MapReduce is useless at web scale

When you run a MapReduce job against a database, the global write lock stops any other process from manipulating that data. Meaning if you run a moderate number of MapReduces per hour you massively degrade application performance against those collections. Plus, you can block the rest of replica set from sync’ing in a timely fashion, which can cause “primary” database switches and accidental loss of data.

One of the core principles of MapReduce is the ability to get concurrent data processing out of a system to analyze large datasets quickly. With MongoDB, MapReduces run inside a single-threaded Javascript VM eliminating concurrent processing and slowing web-scale data processing down to a crawl.

Sysadmin tooling is painful

Every major sysadmin tool is a blocking process. Most of this falls back on the global write lock issues or immature tooling but in practical terms if you need to modify your database structure in production you’ll be forced to have downtime.

Here’s a great example, database compaction only works if you are under 50% disk utilization. Let me repeat that again. Database compaction only works if you’re not using more than half your disk. Have you ever created a collection only to realize later that you don’t really need it? If you have over half your disk in use, you’ll need to take one of the replica set members offline and delete the entire database manually then bring it back up to sync all the data from the primary. Only after it has completed sync’ing, a process that can take days, can you set that system to primary and do the same with the other members of the replica set.

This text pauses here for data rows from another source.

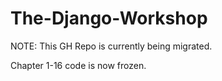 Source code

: # The-Django-Workshop

NOTE: This GH Repo is currently being migrated. 

Chapter 1-16 code is now frozen.

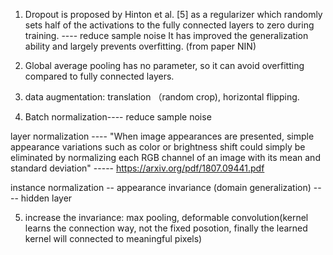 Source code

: 1. Dropout is proposed by Hinton et al. [5] as a regularizer which randomly sets half of the activations 
to the fully connected layers to zero during training.  ---- reduce sample noise
It has improved the generalization ability and largely prevents overfitting. (from paper NIN)

2. Global average pooling has no parameter, so it can avoid overfitting compared to fully connected layers.

3. data augmentation: translation （random crop), horizontal flipping.

4. Batch normalization---- reduce sample noise

layer normalization ----  "When image appearances are
presented, simple appearance variations such as color or brightness shift could
simply be eliminated by normalizing each RGB channel of an image with its
mean and standard deviation" ----- https://arxiv.org/pdf/1807.09441.pdf

instance normalization -- appearance invariance (domain generalization) ----  hidden layer

5. increase the invariance: max pooling, deformable convolution(kernel learns the connection way, not the fixed posotion, finally the learned kernel
will connected to meaningful pixels)

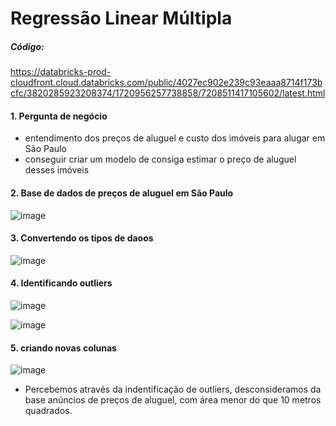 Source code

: # Regressão Linear Múltipla

##### Código:
https://databricks-prod-cloudfront.cloud.databricks.com/public/4027ec902e239c93eaaa8714f173bcfc/3820285923208374/1720956257738858/7208511417105602/latest.html

#### 1. Pergunta de negócio

* entendimento dos preços de aluguel e custo dos imóveis para alugar em São Paulo
* conseguir criar um modelo de consiga estimar o preço de aluguel desses imóveis

#### 2. Base de dados de preços de aluguel em São Paulo

![image](https://github.com/matheus908/RegressaoLinearMultipla/assets/60456455/a1cb5b8f-8df0-4738-a0a5-8040dd63ee77)

#### 3. Convertendo os tipos de daoos

![image](https://github.com/matheus908/RegressaoLinearMultipla/assets/60456455/30bf2510-7dfa-458e-a630-ddf4d748b1c2)

#### 4. Identificando outliers

![image](https://github.com/matheus908/RegressaoLinearMultipla/assets/60456455/1adc91f7-fa3b-4e7e-9c16-dbbfb7ea14fd)

![image](https://github.com/matheus908/RegressaoLinearMultipla/assets/60456455/44a7d10b-f6ff-44a8-97d2-9d2d388b55ca)

#### 5. criando novas colunas

![image](https://github.com/matheus908/RegressaoLinearMultipla/assets/60456455/2ad3943a-2995-4dd1-a9d3-41306f9abb50)

* Percebemos através da indentificação de outliers, desconsideramos da base anúncios de preços de aluguel, com área menor do que 10 metros quadrados.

A woeful lack of production grade tooling

We never really felt the need to use an ORM tool with MongoDB since its JSON data structures map nicely to both Python and Haskell (our core languages) analogs. However, after using MongoDB in production for over a year, migrations became a real pain. There’s no mature tools to simplify this process – forcing any adopter to eventually roll their own migration system. Plus, there wasn’t a clear best practice for migrating objects in storage. Do you use a framework to lazy migrate objects as you need them? Or run a migration script to update all the data at one time (updating some objects even if you never use them again)? The answer is both, heavily dependent on the situation. When you spend most of your time in the NoSQL world, it’s easy to forget migration support is built into SQL with the ALTER TABLE command.

What’s next?

Honestly, we started using MongoDB because of its great documentation and blazing developer speed (amazingly fast to get up and developing features). The problems only crop up when your product has real traction, real data, and real scale. Then it becomes apparent that MongoDB isn’t ready for prime time. We’ve already switched over to Percona for our production metadata database but we’re not done with NoSQL. Our full database stack still includes Redis and Riak since we have a need for both fast IO and big data respectively.